Mais le jeu est également une réflexion profonde sur la paternité et le lien familial –si tant est qu'on puisse qualifier de «réflexion profonde» des heures passées à tuer des zombies avec des armes toutes plus excitantes les unes que les autres (notamment un essaim d'abeilles qui sort de votre poignet génétiquement modifié). Vous incarnez Sujet Delta, le résultat d'une des premières expériences génétiques menées à Rapture. Votre objectif est de sauver Eleanor, votre fille adoptive, si on peut l'appeler comme ça. Une grande partie de la narration se fait de façon indirecte, grâce à des graffitis sur le mur («Lamb vous surveille» ou «S'il te plaît papa, dépêche-toi», griffonné à la craie) ou à travers des enregistrements sonores laissés par d'autres personnages.
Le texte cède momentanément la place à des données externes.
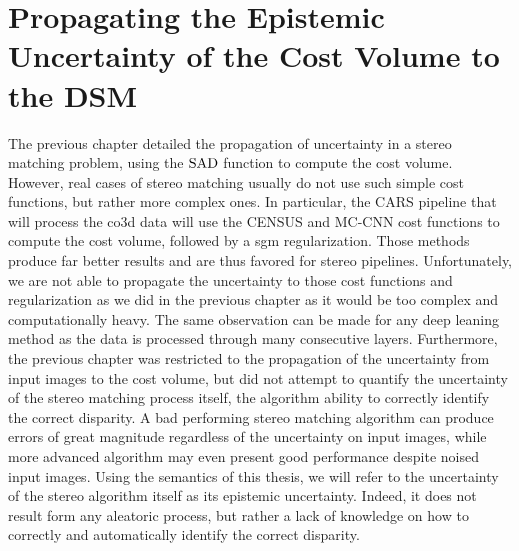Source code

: \chapter{Propagating the Epistemic Uncertainty of the Cost Volume to the DSM}\label{chap:epistemic_uncertainty}

The previous chapter detailed the propagation of  uncertainty in a stereo matching problem, using the $\mathrm{SAD}$ function to compute the cost volume. However, real cases of stereo matching usually do not use such simple cost functions, but rather more complex ones. In particular, the CARS pipeline that will process the \acrshort{co3d} data will use the CENSUS and MC-CNN cost functions  \cite{zabih_non-parametric_1994,zbontar_stereo_2016} to compute the cost volume, followed by a \acrshort{sgm} regularization. Those methods produce far better results and are thus favored for stereo pipelines. Unfortunately, we are not able to propagate the uncertainty to those cost functions and regularization as we did in the previous chapter as it would be too complex and computationally heavy. The same observation can be made for any deep leaning method \cite{laga_survey_2022} as the data is processed through many consecutive layers. Furthermore, the previous chapter was restricted to the propagation of the uncertainty from input images to the cost volume, but did not attempt to quantify the uncertainty of the stereo matching process itself, \ie the algorithm ability to correctly identify the correct disparity. A bad performing stereo matching algorithm can produce errors of great magnitude regardless of the uncertainty on input images, while more advanced algorithm may even present good performance despite noised input images. Using the semantics of this thesis, we will refer to the uncertainty of the stereo algorithm itself as its epistemic uncertainty. Indeed, it does not result form any aleatoric process, but rather a lack of knowledge on how to correctly and automatically identify the correct disparity.

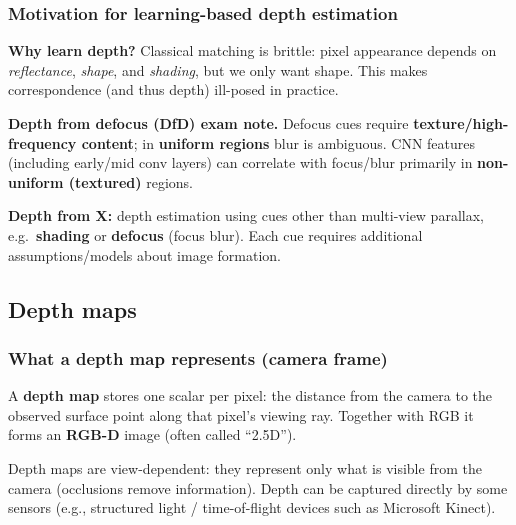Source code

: \documentclass[11pt,a4paper]{article}
\begin{document}
\subsubsection{Motivation for learning-based depth estimation}
\begin{intbox}
\textbf{Why learn depth?} Classical matching is brittle: pixel appearance depends on \emph{reflectance}, \emph{shape},
and \emph{shading}, but we only want shape. This makes correspondence (and thus depth) ill-posed in practice.
\end{intbox}

\begin{notebox}
\textbf{Depth from defocus (DfD) exam note.} Defocus cues require \textbf{texture/high-frequency content}; in \textbf{uniform regions} blur is ambiguous.
CNN features (including early/mid conv layers) can correlate with focus/blur primarily in \textbf{non-uniform (textured)} regions.
\end{notebox}

\begin{defbox}
\textbf{Depth from X:} depth estimation using cues other than multi-view parallax, e.g.\ \textbf{shading} or
\textbf{defocus} (focus blur). Each cue requires additional assumptions/models about image formation.
\end{defbox}

\subsection{Depth maps}

\subsubsection{What a depth map represents (camera frame)}
\begin{defbox}
A \textbf{depth map} stores one scalar per pixel: the distance from the camera to the observed surface point along that pixel's viewing ray.
Together with RGB it forms an \textbf{RGB-D} image (often called ``2.5D'').
\end{defbox}

\begin{notebox}
Depth maps are view-dependent: they represent only what is visible from the camera (occlusions remove information).
Depth can be captured directly by some sensors (e.g., structured light / time-of-flight devices such as Microsoft Kinect).
\end{notebox}
\end{document}
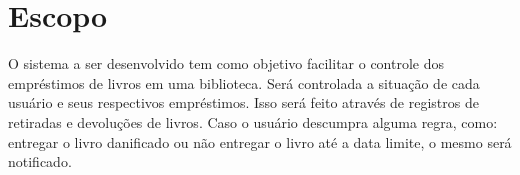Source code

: \chapter{Escopo}

O sistema a ser desenvolvido tem como objetivo facilitar o controle dos empréstimos de livros em uma biblioteca. Será controlada a situação de cada usuário e seus respectivos empréstimos. Isso será feito através de registros de retiradas e devoluções de livros. Caso o usuário descumpra alguma regra, como: entregar o livro danificado ou não entregar o livro até a data limite, o mesmo será notificado.
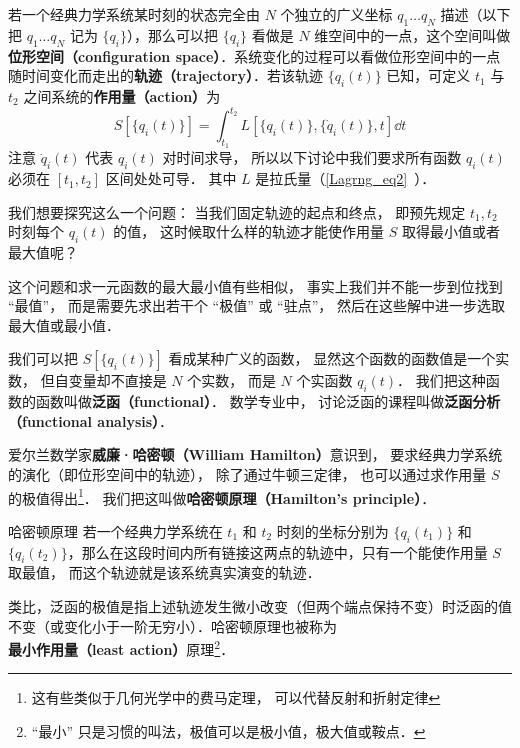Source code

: 

若一个经典力学系统某时刻的状态完全由 $N$ 个独立的广义坐标 $q_1\dots q_N$ 描述（以下把 $q_1\dots q_N$ 记为 $\{q_i\}$），那么可以把 $\{q_i\}$ 看做是 $N$ 维空间中的一点，这个空间叫做\textbf{位形空间（configuration space）}．系统变化的过程可以看做位形空间中的一点随时间变化而走出的\textbf{轨迹（trajectory）}．若该轨迹 $\{ {{q_i}(t)} \}$ 已知，可定义 $t_1$ 与 $t_2$ 之间系统的\textbf{作用量（action）}为
\begin{equation}\label{HamPrn_eq1}
S[\{q_i(t)\}] = \int_{t_1}^{t_2} L[\{q_i(t)\}, \{\dot q_i(t)\}, t] \dd{t}
\end{equation}
注意 $\dot q_i(t)$ 代表 $q_i(t)$ 对时间求导， 所以以下讨论中我们要求所有函数 $q_i(t)$ 必须在 $[t_1, t_2]$ 区间处处可导． 其中 $L$ 是拉氏量（\autoref{Lagrng_eq2}~）．

我们想要探究这么一个问题： 当我们固定轨迹的起点和终点， 即预先规定 $t_1, t_2$ 时刻每个 $q_i(t)$ 的值， 这时候取什么样的轨迹才能使作用量 $S$ 取得最小值或者最大值呢？

这个问题和求一元函数的最大最小值有些相似， 事实上我们并不能一步到位找到 “最值”， 而是需要先求出若干个 “极值” 或 “驻点”， 然后在这些解中进一步选取最大值或最小值．

我们可以把 $S[\{q_i(t)\}]$ 看成某种广义的函数， 显然这个函数的函数值是一个实数， 但自变量却不直接是 $N$ 个实数， 而是 $N$ 个实函数 $q_i(t)$． 我们把这种函数的函数叫做\textbf{泛函（functional）}．%
数学专业中， 讨论泛函的课程叫做\textbf{泛函分析（functional analysis）}．

爱尔兰数学家\textbf{威廉·哈密顿（William Hamilton）}意识到， 要求经典力学系统的演化（即位形空间中的轨迹）， 除了通过牛顿三定律， 也可以通过求作用量 $S$ 的极值得出\footnote{这有些类似于几何光学中的费马定理， 可以代替反射和折射定律}． 我们把这叫做\textbf{哈密顿原理（Hamilton's principle）}．

\begin{theorem}{哈密顿原理}
若一个经典力学系统在 $t_1$ 和 $t_2$ 时刻的坐标分别为 $\{q_i(t_1)\}$ 和 $\{q_i(t_2)\}$，那么在这段时间内所有链接这两点的轨迹中，只有一个能使作用量 $S$ 取最值， 而这个轨迹就是该系统真实演变的轨迹．
\end{theorem}

类比，泛函的极值是指上述轨迹发生微小改变（但两个端点保持不变）时泛函的值不变（或变化小于一阶无穷小）．哈密顿原理也被称为\textbf{最小作用量（least action）}原理\footnote{“最小” 只是习惯的叫法，极值可以是极小值，极大值或鞍点．}．%

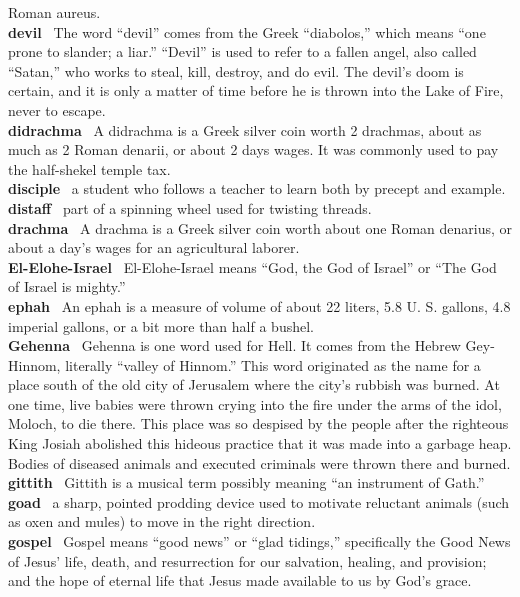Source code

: Roman aureus.\\
\textbf{devil}~ The word ``devil'' comes from the Greek ``diabolos,''
which means ``one prone to slander; a liar.'' ``Devil'' is used to refer
to a fallen angel, also called ``Satan,'' who works to steal, kill,
destroy, and do evil. The devil's doom is certain, and it is only a
matter of time before he is thrown into the Lake of Fire, never to
escape.\\
\textbf{didrachma}~ A didrachma is a Greek silver coin worth 2 drachmas,
about as much as 2 Roman denarii, or about 2 days wages. It was commonly
used to pay the half-shekel temple tax.\\
\textbf{disciple}~ a student who follows a teacher to learn both by
precept and example.\\
\textbf{distaff}~ part of a spinning wheel used for twisting threads.\\
\textbf{drachma}~ A drachma is a Greek silver coin worth about one Roman
denarius, or about a day's wages for an agricultural laborer.\\
\textbf{El-Elohe-Israel}~ El-Elohe-Israel means ``God, the God of
Israel'' or ``The God of Israel is mighty.''\\
\textbf{ephah}~ An ephah is a measure of volume of about 22 liters, 5.8
U. S. gallons, 4.8 imperial gallons, or a bit more than half a bushel.\\
\textbf{Gehenna}~ Gehenna is one word used for Hell. It comes from the
Hebrew Gey-Hinnom, literally ``valley of Hinnom.'' This word originated
as the name for a place south of the old city of Jerusalem where the
city's rubbish was burned. At one time, live babies were thrown crying
into the fire under the arms of the idol, Moloch, to die there. This
place was so despised by the people after the righteous King Josiah
abolished this hideous practice that it was made into a garbage heap.
Bodies of diseased animals and executed criminals were thrown there and
burned.\\
\textbf{gittith}~ Gittith is a musical term possibly meaning ``an
instrument of Gath.''\\
\textbf{goad}~ a sharp, pointed prodding device used to motivate
reluctant animals (such as oxen and mules) to move in the right
direction.\\
\textbf{gospel}~ Gospel means ``good news'' or ``glad tidings,''
specifically the Good News of Jesus' life, death, and resurrection for
our salvation, healing, and provision; and the hope of eternal life that
Jesus made available to us by God's grace.\\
Pour que le jeu fonctionne vraiment, il est nécessaire de laisser son incrédulité de côté; par exemple faire semblant d'être pressé quand le jeu vous le dit, ou bien se forcer à trouver ça complètement normal qu'une adolescente ait caché un lance-grenades pour son père dans un chariot d'enfant décoré d'un joli nœud, juste à côté d'un bocal en verre rempli de papillons, et d'un soleil dessiné au crayon. Mais si vous vous laissez prendre au jeu, BioShock 2 est tour à tour intense, effrayant, et même touchant.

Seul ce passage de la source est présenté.